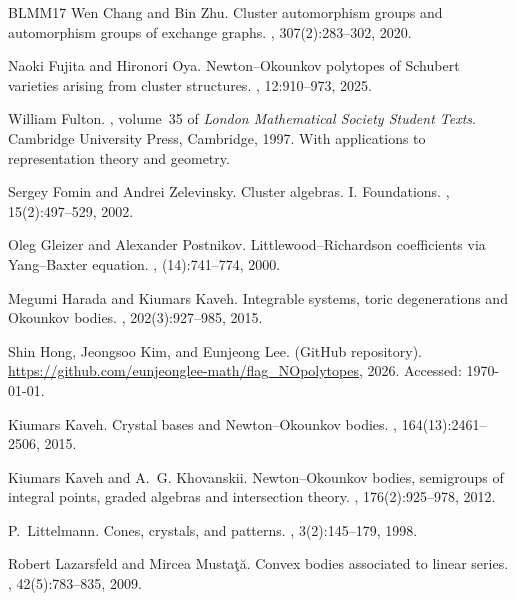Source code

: \documentclass[10pt]{amsart}
\numberwithin{equation}{section}
\theoremstyle{plain}
\theoremstyle{definition}
\theoremstyle{remark}
\begin{document}
\begin{thebibliography}{BLMM17}
	Wen Chang and Bin Zhu.
	\newblock Cluster automorphism groups and automorphism groups of exchange
	graphs.
	, 307(2):283--302, 2020.
	
	Naoki Fujita and Hironori Oya.
	\newblock Newton--{O}kounkov polytopes of {S}chubert varieties arising from
	cluster structures.
	, 12:910--973, 2025.
	
	William Fulton.
	, volume~35 of {\em London Mathematical Society
		Student Texts}.
	\newblock Cambridge University Press, Cambridge, 1997.
	\newblock With applications to representation theory and geometry.
	
	Sergey Fomin and Andrei Zelevinsky.
	\newblock Cluster algebras. {I}. {F}oundations.
	, 15(2):497--529, 2002.
	
	Oleg Gleizer and Alexander Postnikov.
	\newblock Littlewood--{R}ichardson coefficients via {Y}ang--{B}axter equation.
	, (14):741--774, 2000.
	
	Megumi Harada and Kiumars Kaveh.
	\newblock Integrable systems, toric degenerations and {O}kounkov bodies.
	, 202(3):927--985, 2015.
	
	Shin Hong, Jeongsoo Kim, and Eunjeong Lee.
	 ({GitHub} repository).
	\newblock \url{https://github.com/eunjeonglee-math/flag_NOpolytopes}, 2026.
	\newblock Accessed: \today.
	
	Kiumars Kaveh.
	\newblock Crystal bases and {N}ewton--{O}kounkov bodies.
	, 164(13):2461--2506, 2015.
	
	Kiumars Kaveh and A.~G. Khovanskii.
	\newblock Newton--{O}kounkov bodies, semigroups of integral points, graded
	algebras and intersection theory.
	, 176(2):925--978, 2012.
	
	P.~Littelmann.
	\newblock Cones, crystals, and patterns.
	, 3(2):145--179, 1998.
	
	Robert Lazarsfeld and Mircea Musta\c{t}\u{a}.
	\newblock Convex bodies associated to linear series.
	, 42(5):783--835, 2009.
	

\end{thebibliography}
\end{document}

*-*-*

§ **Problem**:
Your answer must be every line from the listing above that holds the string "theoremstyle".

§ **Finished exercise**:
\theoremstyle{plain}
\theoremstyle{definition}
\theoremstyle{remark}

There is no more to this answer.